During mechanical thrombectomy using stent retrievers, fully retracting the microcatheter out of the access catheter before thrombus retrieval can maximize aspiration, according to research published online April 15, 2016, ahead of print in the Journal of NeuroInterventional Surgery.

In an effort to maximize aspiration during endovascular stroke treatment using stent retrievers, Omid Nikoubashman, MD, of RWTH University Hospital Aachen (Aachen, Germany), and colleagues developed this technique, which they dub “bare-wire thrombectomy.” It is contrary to most stent retriever manufacturers’ directions of refraining from retracting the microcatheter further than the proximal stent-retriever markers.

“Even though the basic principle of thrombus removal with stent retrievers is well established, optimization of retrieval techniques may improve the effectiveness and efficiency of endovascular stroke treatment,” they stress.

The investigators used in vitro studies to determine whether bare-wire thrombectomy or manufacturers’ recommended techniques result in better throughput. They compared aspiration flow of water through various access catheters (5- to 8-Fr) with a Rebar microcatheter (0.18 inches and 0.27 inches, Covidien, MA) and a Trevo ProVue 4x20-mm stent retriever (Stryker, MI) using the standard technique and bare-wire thrombectomy.

The newer technique resulted in more aspiration flow through the access catheter in all tested settings. The difference in effect between the 2 techniques was most marked among catheters with a diameter of 7-Fr or less (table 1).

 


The investigators also retrospectively analyzed outcomes of 302 retrieval maneuvers using the bare-wire thrombectomy technique done in 117 patients between February 2010 and April 2015.

Among these patients, 91% achieved TICI ≥ 2b. No complications were reported.
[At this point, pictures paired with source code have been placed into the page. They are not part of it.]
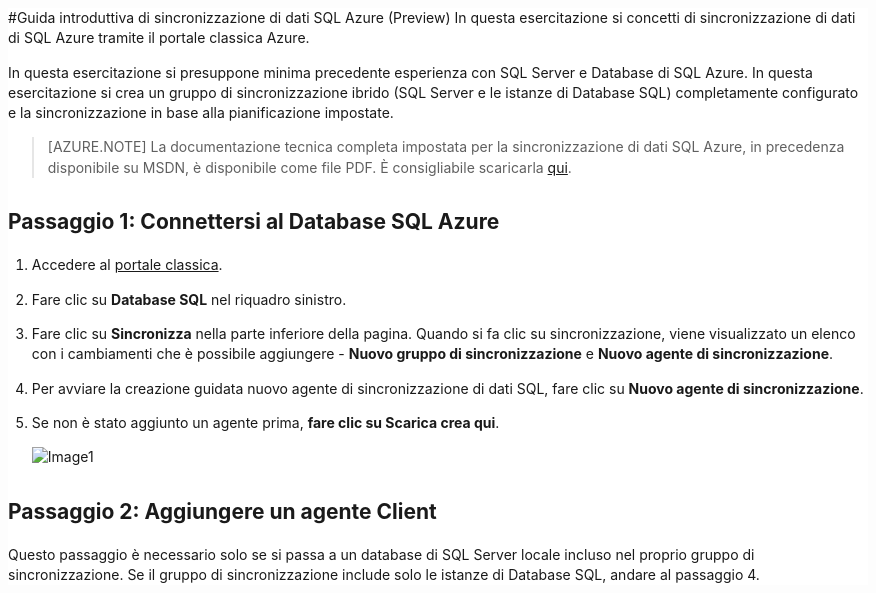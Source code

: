 <properties
    pageTitle="Guida introduttiva di sincronizzazione di dati di database SQL"
    description="In questa esercitazione consente di iniziare a utilizzare la sincronizzazione di dati di SQL Azure (Preview)."
    services="sql-database"
    documentationCenter=""
    authors="jennieHubbard"
    manager="jhubbard"
    editor=""/>

<tags
    ms.service="sql-database"
    ms.workload="data-management"
    ms.tgt_pltfrm="na"
    ms.devlang="na"
    ms.topic="article"
    ms.date="07/11/2016"
    ms.author="jhubbard"/>


#<a name="getting-started-with-azure-sql-data-sync-preview"></a>Guida introduttiva di sincronizzazione di dati SQL Azure (Preview)
In questa esercitazione si concetti di sincronizzazione di dati di SQL Azure tramite il portale classica Azure.

In questa esercitazione si presuppone minima precedente esperienza con SQL Server e Database di SQL Azure. In questa esercitazione si crea un gruppo di sincronizzazione ibrido (SQL Server e le istanze di Database SQL) completamente configurato e la sincronizzazione in base alla pianificazione impostate.

> [AZURE.NOTE] La documentazione tecnica completa impostata per la sincronizzazione di dati SQL Azure, in precedenza disponibile su MSDN, è disponibile come file PDF. È consigliabile scaricarla [qui](http://download.microsoft.com/download/4/E/3/4E394315-A4CB-4C59-9696-B25215A19CEF/SQL_Data_Sync_Preview.pdf).

## <a name="step-1-connect-to-the-azure-sql-database"></a>Passaggio 1: Connettersi al Database SQL Azure

1. Accedere al [portale classica](http://manage.windowsazure.com).

2. Fare clic su **Database SQL** nel riquadro sinistro.

3. Fare clic su **Sincronizza** nella parte inferiore della pagina. Quando si fa clic su sincronizzazione, viene visualizzato un elenco con i cambiamenti che è possibile aggiungere - **Nuovo gruppo di sincronizzazione** e **Nuovo agente di sincronizzazione**.

4. Per avviare la creazione guidata nuovo agente di sincronizzazione di dati SQL, fare clic su **Nuovo agente di sincronizzazione**.

5. Se non è stato aggiunto un agente prima, **fare clic su Scarica crea qui**.

    ![Image1](./media/sql-database-get-started-sql-data-sync/SQLDatabaseScreen-Figure1.PNG)


## <a name="step-2-add-a-client-agent"></a>Passaggio 2: Aggiungere un agente Client
Questo passaggio è necessario solo se si passa a un database di SQL Server locale incluso nel proprio gruppo di sincronizzazione. Se il gruppo di sincronizzazione include solo le istanze di Database SQL, andare al passaggio 4.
“Our clinical experience shows that the BWT technique is effective and safe,” Dr. Nikoubashman and colleagues conclude. “The aim of future studies should be to evaluate whether increased aspiration also results in improved procedural and clinical outcome.”

 


Source:

  • Nikoubashman O, Alt JP, Nikoubashman A, et al. Optimizing endovascular stroke treatment: removing the microcatheter before clot retrieval with stent-retrievers increases aspiration flow. J NeuroInterv Surg 2016;Epub ahead of print.

 

Disclosures:

  • Dr. Nikoubashman reports no relevant conflicts of interest.